What you have to do: Search the data for the string "maggiore", and report each line where it is found.

Rendered images with source text
=== Begin Enclosure ===
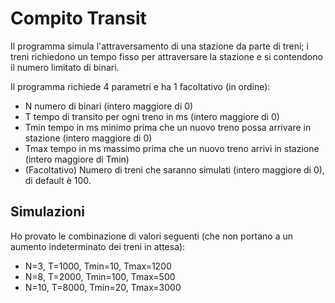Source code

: # Compito Transit

Il programma simula l'attraversamento di una stazione da parte di treni; i treni richiedono un tempo fisso per attraversare la stazione e si contendono il numero limitato di binari.

Il programma richiede 4 parametri e ha 1 facoltativo (in ordine):
  - N numero di binari (intero maggiore di 0)
  - T tempo di transito per ogni treno in ms (intero maggiore di 0)
  - Tmin tempo in ms minimo prima che un nuovo treno possa arrivare in stazione (intero maggiore di 0)
  - Tmax tempo in ms massimo prima che un nuovo treno arrivi in stazione (intero maggiore di Tmin)
  - (Facoltativo) Numero di treni che saranno simulati (intero maggiore di 0), di default è 100.

## Simulazioni 
Ho provato le combinazione di valori seguenti (che non portano a un aumento indeterminato dei treni in attesa):
  - N=3, T=1000, Tmin=10, Tmax=1200
  - N=8, T=2000, Tmin=100, Tmax=500
  - N=10, T=8000, Tmin=20, Tmax=3000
=== End Enclosure ===
Finished exercise:
  - N numero di binari (intero maggiore di 0)
  - T tempo di transito per ogni treno in ms (intero maggiore di 0)
  - Tmin tempo in ms minimo prima che un nuovo treno possa arrivare in stazione (intero maggiore di 0)
  - Tmax tempo in ms massimo prima che un nuovo treno arrivi in stazione (intero maggiore di Tmin)
  - (Facoltativo) Numero di treni che saranno simulati (intero maggiore di 0), di default è 100.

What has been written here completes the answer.